小児ぜん息 成人ぜん息特集:進歩するぜん息治療―患者さんがぜん息治療の主役に―

重症ぜん息の新しい治療

近年、高用量の吸入ステロイド薬や複数の薬を併用しても症状が安定しない重症ぜん息患者さんを対象にした、さまざまな治療法が開発されています。これらの治療によって、重症であっても症状をコントロールできる患者さんが多くなりました。今回は、保険適用となっている気管支熱形成術と、生物学的製剤についてご紹介します。

ただし、これらの治療には、次のような注意点もあります。

まず、新しい治療法であるため、効果の持続期間や安全性などについて、まだ不明な点があります。これらの治療を希望する場合には、必ず主治医に相談してください。

また、医療費が高額になります。ただし、お住まいの自治体による補助や医療費控除、高額療養費制度などを利用して自己負担額を減らすことができます。18歳未満の患者さんは、小児慢性特定疾病による医療費助成を受けられる場合があります。詳しくは、加入している健康保険の医療保険者や、お住まいの自治体にお問い合わせください。

気管支熱形成術(気管支サーモプラスティ BTBronchial thermoplasty

どんな治療?

気管支の中に内視鏡を入れて、先端に付いた電極で気管支内側の平滑筋を65度に温めます。温めることで、厚くなった平滑筋を薄くして気管支を広げるとともに、発作時に平滑筋が異常に収縮するのを抑えます。

対象は?

18歳以上の重症ぜん息患者さん

方法は?

合計3回の治療を、3週間以上の間隔を空けて行います。毎回、入院での治療になります。
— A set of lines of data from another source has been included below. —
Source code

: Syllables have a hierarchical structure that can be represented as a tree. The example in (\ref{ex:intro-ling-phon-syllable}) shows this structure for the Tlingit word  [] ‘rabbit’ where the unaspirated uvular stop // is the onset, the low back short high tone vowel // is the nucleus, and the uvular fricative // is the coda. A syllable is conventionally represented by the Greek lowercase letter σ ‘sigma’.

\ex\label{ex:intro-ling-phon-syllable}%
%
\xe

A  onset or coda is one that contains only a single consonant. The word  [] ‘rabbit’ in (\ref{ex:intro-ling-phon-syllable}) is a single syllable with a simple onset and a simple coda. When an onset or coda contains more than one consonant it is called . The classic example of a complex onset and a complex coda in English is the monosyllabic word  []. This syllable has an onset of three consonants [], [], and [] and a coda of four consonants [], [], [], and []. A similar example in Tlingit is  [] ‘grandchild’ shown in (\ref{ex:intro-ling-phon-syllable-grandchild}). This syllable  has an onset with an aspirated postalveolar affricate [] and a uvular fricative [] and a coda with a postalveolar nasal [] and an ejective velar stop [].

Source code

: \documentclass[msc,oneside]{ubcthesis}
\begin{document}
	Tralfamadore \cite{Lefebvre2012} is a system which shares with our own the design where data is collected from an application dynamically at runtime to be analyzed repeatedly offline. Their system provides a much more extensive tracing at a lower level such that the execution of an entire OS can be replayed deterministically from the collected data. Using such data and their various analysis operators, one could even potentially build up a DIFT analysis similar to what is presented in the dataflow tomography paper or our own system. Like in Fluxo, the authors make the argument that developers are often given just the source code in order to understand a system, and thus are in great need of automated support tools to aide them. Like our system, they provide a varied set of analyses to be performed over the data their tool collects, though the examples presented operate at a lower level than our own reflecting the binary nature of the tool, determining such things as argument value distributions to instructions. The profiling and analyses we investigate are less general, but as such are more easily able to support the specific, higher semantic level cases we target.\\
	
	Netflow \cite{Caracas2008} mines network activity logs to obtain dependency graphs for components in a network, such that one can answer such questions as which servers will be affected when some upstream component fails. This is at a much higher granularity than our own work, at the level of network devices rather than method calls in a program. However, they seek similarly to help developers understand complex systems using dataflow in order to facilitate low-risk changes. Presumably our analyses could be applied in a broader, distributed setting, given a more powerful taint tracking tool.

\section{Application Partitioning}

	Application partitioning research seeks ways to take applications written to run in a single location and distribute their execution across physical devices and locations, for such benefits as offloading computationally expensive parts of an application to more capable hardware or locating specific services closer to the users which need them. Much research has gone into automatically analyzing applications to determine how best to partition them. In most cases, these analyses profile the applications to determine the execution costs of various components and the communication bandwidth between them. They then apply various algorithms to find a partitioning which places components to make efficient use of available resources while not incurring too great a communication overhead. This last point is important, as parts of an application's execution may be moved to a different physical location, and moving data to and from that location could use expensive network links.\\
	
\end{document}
(注)実施できる施設は限られています。まずは主治医にご相談ください。

生物学的製剤

どんな薬?

アレルギー反応の進行を抑制して、ぜん息の症状全般を抑える薬です。抗IgE抗体、抗IL-5抗体、抗IL-5受容体α抗体の3種類があります。

アレルギー反応の起こり方

アレルゲンが体の中に入ってくる

マスト細胞(注1)にIgE抗体(注2)がくっつきアレルゲンと結合

→ヒスタミン(注3)などの炎症物質が放出される

(注)好酸球からも炎症物質が放出される

アレルギー反応出現

気道の収縮やぜん息発作が現れる

(注1)マスト細胞
アレルギー反応を起こす原因となる細胞。
(注2)IgE抗体
免疫に関係したタンパク質。体内にアレルゲンが侵入すると増加する。
(注3)ヒスタミン
アレルギー症状を引き起こす物質。

生物学的製剤で治療すると

アレルゲンが体の中に入ってくる

生物学的製剤が、IgE抗体がマスト細胞にくっつくのをブロックしたり、好酸球の数を減らしたりして、炎症物質が出るのを防ぐ

アレルギー反応抑制

症状が抑えられる

種類 抗IgE抗体
(オマリズマブ製剤 商品名:ゾレア®
抗IL-5抗体
(メポリズマブ製剤 商品名:ヌーカラ®
抗IL-5受容体α抗体
(ベンラリズマブ製剤 商品名:ファセンラ®
対象は? 6歳以上
重症ぜん息患者さん

(注)ぜん息の原因がアレルギーであることがわかっている(アレルゲンがはっきりしている)患者さんに、とくに効果があるとされています。

12歳以上
重症ぜん息患者さん

(注)血液中の好酸球がとくに多い患者さんに効果があるとされています。

成人
重症ぜん息患者さん

(小児ぜん息には適応がありません)

(注)抗IL-5抗体と同様に、血液中の好酸球がとくに多い患者さんに効果があるとされています。

方法は? 2週間または4週間に1回、注射します。 4週間に1回、注射します。 初回と4週間後、8週間後に1回、それ以降は8週間ごとに注射します。